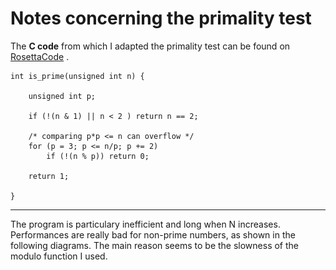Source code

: # Notes concerning the primality test

The __C code__ from which I adapted the primality test can be found on [RosettaCode](http://rosettacode.org/wiki/Primality_by_trial_division#C) .

    int is_prime(unsigned int n) {
  
        unsigned int p;

        if (!(n & 1) || n < 2 ) return n == 2;

        /* comparing p*p <= n can overflow */
        for (p = 3; p <= n/p; p += 2)
            if (!(n % p)) return 0;

        return 1;
    
    }

***

The program is particulary inefficient and long when N increases. Performances are really bad for
non-prime numbers, as shown in the following diagrams. The main reason seems to be the slowness
of the modulo function I used.

<p align=center ![Non-primes numbers](/assets/N_instructions_not_primes.png)> </p>

<p align=center ![Primes numbers](/assets/N_instructions_primes.png)> </p>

☆ ☆ ☆ ☆ ☆

* TASK BRIEF: Set down exactly, and only, the lines from the one containing "<p align=center ![Non-primes" to the final line of the data.

* SOLUTION TO THIS EXERCISE:
<p align=center ![Non-primes numbers](/assets/N_instructions_not_primes.png)> </p>

<p align=center ![Primes numbers](/assets/N_instructions_primes.png)> </p>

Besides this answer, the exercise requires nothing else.